Task requirements - State how many lines in this listing include the word "Testing", and nothing else.

Data -

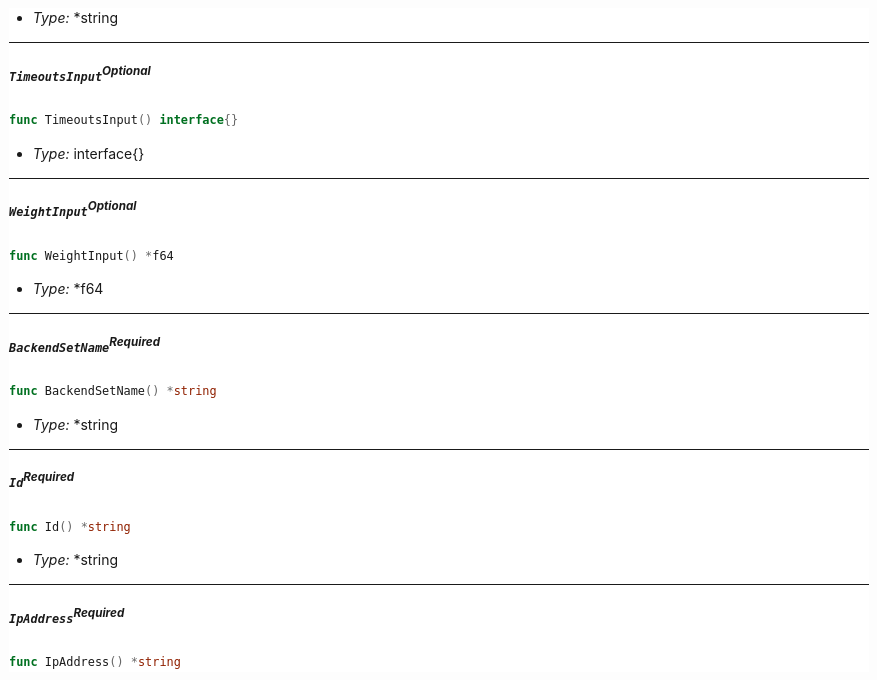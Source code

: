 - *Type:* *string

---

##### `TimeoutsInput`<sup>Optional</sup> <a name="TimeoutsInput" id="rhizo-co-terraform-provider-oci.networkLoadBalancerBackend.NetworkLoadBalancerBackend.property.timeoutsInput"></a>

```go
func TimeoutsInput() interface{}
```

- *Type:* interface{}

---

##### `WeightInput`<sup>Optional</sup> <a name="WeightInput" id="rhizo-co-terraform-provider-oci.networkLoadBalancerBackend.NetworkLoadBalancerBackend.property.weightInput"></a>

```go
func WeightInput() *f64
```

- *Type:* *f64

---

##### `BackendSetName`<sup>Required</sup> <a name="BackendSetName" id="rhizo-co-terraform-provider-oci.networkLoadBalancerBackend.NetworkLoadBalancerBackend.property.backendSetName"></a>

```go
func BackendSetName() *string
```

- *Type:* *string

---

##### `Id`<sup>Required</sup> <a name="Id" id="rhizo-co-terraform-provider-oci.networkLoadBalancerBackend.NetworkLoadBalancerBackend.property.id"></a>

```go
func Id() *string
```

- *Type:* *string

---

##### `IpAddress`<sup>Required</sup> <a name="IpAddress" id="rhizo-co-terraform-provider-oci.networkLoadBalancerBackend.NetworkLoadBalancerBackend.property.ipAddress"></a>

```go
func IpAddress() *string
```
---
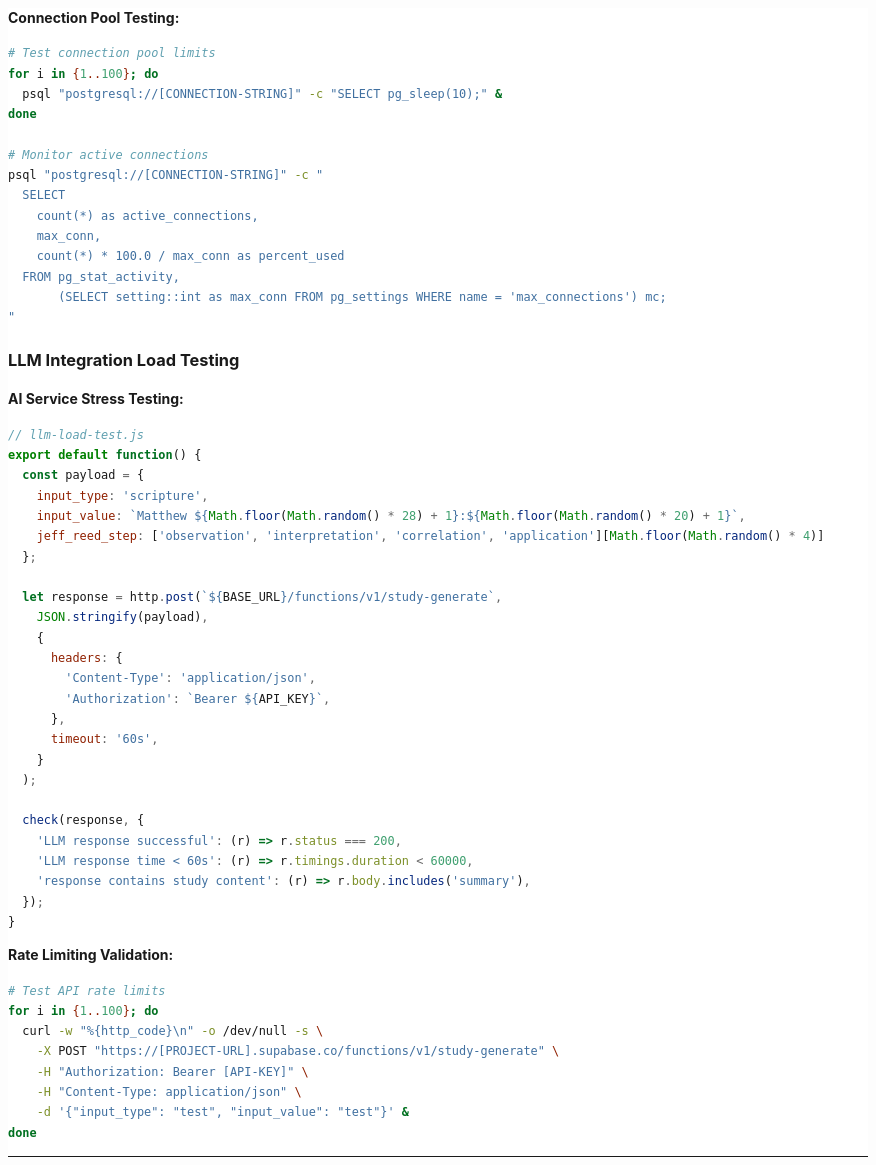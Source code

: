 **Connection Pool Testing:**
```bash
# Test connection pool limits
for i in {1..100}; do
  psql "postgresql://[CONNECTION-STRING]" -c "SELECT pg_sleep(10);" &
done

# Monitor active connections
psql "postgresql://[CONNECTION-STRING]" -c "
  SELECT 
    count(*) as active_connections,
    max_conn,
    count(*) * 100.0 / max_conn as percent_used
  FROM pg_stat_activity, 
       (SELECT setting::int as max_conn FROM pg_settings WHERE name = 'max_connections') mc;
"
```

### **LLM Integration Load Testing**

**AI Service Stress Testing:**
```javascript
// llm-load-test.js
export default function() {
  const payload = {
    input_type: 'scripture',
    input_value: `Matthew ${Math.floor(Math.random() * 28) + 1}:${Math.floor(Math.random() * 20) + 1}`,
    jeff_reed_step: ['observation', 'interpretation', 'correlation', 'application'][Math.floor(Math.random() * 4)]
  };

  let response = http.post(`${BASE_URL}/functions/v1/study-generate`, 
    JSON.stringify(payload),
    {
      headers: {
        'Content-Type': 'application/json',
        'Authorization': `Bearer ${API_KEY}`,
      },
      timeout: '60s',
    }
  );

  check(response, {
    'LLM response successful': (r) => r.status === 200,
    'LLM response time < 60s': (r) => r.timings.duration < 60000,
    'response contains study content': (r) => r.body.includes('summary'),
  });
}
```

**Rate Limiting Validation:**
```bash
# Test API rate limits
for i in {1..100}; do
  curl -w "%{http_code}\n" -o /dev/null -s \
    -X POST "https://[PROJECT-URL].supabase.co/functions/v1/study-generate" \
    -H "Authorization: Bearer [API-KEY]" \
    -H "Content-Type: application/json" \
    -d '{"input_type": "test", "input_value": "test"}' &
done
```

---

Response for this exercise - 3